Similarly, among U152 Italics, an early "kw" group went south to Latium. The Osco-Umbrians left some time later, after their language had dropped the "kw". The kw/p shift could even be due to some sort of "contagion" between Proto-Celtic and Proto-Italic tribes when they were still neighbors north of the Danube.
For what it's worth ...
Proto-Celtic Schleicher's Fable :
Proto Celtic.JPG
Proto-Italic :
Proto Italic.JPG
Ygorks - Maciamo says: 'The early split of L21 from the main Proto-Celtic branch around Germany would explain why the Q-celtic languages (Goidelic and Hispano-Celtic) diverged so much from the P-Celtic branch (La Tène, Gaulish, Brythonic), which appears to have expanded from the later Urnfield and Hallstat cultures.' I can only make this meaningful by assuming that he means that the Q-Celtic languages were taken by L21-men to the British Isles.
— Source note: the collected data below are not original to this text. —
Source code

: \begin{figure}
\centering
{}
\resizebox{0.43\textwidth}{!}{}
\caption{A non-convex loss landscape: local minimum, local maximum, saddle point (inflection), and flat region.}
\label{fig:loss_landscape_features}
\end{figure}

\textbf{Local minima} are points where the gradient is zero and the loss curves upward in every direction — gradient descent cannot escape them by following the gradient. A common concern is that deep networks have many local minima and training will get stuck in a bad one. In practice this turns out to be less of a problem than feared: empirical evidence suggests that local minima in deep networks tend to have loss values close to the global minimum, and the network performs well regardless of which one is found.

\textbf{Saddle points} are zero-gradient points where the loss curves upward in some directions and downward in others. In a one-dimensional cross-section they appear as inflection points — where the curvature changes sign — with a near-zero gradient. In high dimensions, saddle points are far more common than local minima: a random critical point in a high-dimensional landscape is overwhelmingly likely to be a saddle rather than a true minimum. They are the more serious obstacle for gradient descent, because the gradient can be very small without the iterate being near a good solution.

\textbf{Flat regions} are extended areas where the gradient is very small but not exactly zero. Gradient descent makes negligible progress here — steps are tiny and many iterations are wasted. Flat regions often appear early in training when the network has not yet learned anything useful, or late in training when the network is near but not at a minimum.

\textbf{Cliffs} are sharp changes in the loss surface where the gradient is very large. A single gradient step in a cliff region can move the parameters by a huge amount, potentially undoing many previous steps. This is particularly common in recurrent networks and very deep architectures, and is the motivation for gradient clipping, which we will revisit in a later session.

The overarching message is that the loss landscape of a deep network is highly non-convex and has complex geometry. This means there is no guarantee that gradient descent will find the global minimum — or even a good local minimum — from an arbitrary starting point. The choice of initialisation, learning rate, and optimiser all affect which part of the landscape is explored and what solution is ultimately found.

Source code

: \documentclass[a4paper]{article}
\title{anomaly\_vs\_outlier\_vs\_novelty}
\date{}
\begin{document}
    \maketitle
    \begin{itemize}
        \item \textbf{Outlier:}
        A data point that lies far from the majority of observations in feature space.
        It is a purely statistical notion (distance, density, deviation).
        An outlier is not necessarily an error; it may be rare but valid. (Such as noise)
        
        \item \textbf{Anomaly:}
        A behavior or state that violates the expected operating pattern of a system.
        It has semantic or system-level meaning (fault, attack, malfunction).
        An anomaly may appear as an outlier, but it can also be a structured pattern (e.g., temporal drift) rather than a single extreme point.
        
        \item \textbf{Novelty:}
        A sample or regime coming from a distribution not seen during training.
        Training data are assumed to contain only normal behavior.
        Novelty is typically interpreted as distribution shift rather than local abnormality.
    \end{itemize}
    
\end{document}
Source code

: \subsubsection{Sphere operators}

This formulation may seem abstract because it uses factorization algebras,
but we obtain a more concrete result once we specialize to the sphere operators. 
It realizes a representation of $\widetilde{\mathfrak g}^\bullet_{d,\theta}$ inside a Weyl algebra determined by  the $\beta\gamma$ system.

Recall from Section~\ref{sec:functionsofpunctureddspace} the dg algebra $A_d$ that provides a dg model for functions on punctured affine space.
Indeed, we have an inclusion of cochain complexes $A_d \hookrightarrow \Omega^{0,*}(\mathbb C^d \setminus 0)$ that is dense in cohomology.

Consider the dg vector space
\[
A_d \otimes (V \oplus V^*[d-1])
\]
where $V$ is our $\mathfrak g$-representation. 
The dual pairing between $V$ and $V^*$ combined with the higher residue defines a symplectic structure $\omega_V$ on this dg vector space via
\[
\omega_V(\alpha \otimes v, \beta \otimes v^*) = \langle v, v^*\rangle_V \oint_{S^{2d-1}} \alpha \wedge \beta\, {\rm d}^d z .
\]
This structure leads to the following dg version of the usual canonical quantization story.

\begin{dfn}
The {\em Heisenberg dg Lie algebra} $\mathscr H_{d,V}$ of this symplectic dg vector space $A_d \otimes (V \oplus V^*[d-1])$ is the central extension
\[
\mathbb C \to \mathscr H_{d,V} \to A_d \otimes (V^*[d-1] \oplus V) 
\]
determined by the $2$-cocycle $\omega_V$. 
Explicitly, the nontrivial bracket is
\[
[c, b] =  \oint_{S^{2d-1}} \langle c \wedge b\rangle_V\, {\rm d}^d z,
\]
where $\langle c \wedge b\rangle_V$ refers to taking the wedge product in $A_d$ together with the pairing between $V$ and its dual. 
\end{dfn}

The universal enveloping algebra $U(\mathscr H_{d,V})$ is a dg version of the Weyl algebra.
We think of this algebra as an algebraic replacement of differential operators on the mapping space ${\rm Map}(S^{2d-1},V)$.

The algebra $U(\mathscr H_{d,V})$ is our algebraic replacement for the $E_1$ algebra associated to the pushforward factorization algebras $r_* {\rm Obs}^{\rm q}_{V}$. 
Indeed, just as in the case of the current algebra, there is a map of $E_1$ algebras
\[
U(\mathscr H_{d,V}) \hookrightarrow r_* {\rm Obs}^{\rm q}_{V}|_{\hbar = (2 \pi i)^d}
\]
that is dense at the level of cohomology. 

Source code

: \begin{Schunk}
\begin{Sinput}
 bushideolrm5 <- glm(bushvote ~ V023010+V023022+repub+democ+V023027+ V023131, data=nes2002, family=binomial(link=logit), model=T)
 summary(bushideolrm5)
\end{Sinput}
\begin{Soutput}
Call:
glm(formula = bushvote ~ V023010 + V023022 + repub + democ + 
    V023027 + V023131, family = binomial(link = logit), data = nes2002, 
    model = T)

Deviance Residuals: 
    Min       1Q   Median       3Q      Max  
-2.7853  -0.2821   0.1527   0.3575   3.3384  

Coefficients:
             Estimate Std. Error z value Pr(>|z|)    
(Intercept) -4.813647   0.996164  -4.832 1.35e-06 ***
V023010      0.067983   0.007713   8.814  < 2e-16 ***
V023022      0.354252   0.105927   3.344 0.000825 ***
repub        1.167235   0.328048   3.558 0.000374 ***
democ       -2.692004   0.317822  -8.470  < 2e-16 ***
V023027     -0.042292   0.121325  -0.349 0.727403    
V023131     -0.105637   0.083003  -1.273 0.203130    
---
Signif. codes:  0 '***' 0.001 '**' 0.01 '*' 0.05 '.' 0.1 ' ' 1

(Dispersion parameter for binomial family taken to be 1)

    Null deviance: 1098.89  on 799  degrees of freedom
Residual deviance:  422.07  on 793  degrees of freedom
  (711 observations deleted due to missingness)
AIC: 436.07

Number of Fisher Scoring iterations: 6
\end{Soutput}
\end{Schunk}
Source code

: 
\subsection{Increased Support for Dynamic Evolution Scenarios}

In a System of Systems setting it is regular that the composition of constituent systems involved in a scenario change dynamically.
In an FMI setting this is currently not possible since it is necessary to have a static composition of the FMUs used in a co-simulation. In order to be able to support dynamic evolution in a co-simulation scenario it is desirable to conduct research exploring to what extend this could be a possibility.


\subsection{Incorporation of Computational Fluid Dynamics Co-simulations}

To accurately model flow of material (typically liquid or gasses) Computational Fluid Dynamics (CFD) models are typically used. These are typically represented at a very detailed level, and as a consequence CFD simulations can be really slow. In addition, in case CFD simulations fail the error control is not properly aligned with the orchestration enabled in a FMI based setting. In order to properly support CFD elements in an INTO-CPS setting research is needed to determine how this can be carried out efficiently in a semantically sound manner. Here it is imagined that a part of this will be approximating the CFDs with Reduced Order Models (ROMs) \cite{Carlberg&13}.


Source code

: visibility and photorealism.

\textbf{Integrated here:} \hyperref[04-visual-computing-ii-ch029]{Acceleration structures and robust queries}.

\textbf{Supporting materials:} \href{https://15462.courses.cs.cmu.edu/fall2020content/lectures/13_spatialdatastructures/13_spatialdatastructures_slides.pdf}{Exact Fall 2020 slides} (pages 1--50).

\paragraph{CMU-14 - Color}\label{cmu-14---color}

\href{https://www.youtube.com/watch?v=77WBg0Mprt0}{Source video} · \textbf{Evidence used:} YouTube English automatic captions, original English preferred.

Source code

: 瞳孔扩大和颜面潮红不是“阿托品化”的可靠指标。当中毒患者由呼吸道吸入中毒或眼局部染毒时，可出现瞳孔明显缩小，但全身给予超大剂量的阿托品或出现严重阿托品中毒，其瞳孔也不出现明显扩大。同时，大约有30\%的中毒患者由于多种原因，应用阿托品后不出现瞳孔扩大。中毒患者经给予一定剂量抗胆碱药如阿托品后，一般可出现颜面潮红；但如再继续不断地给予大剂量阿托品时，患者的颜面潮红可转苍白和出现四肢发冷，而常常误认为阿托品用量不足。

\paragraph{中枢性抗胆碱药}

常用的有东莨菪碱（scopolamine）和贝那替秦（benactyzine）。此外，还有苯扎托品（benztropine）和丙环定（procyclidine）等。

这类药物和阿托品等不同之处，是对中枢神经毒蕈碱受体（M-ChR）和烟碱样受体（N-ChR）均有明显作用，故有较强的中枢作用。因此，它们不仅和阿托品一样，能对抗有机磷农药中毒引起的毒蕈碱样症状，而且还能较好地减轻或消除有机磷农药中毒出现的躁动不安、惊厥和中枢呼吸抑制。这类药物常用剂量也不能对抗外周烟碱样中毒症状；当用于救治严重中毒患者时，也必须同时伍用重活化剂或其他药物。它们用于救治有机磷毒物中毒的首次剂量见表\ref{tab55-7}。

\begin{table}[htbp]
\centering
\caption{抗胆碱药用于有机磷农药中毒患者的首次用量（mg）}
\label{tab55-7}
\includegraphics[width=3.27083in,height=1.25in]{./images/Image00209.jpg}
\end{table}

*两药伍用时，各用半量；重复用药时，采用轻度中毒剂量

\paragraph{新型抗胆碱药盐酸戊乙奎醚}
If they were brought by later celtic bands to Britain and the inhabitants changed their tongue (whether or not in the way that you describe for modern Spain) then it would not be explained by the early L21 split.

Thanks hrclv, Proto-italic and proto-celtic are very close aren't they. They just look like separate dialects rather than languages.
It may be easier to "square the circle" if we consider the simplest explanation for Q-Celtic (Goidelic) and P-Celtic (Brythonic) in the British Isles and that is Q-Celtic arrived in Britain with the first major R-L21 migration to Britain. Later P-Celtic split from Q-Celtic on the mainland then migrated to Britain in a similar manner as to how Latin, Anglo-Saxon, and Norman French later migrated there.

Ireland, of course, being downstream of Great Britain missed the P-Celtic and Latin migrations.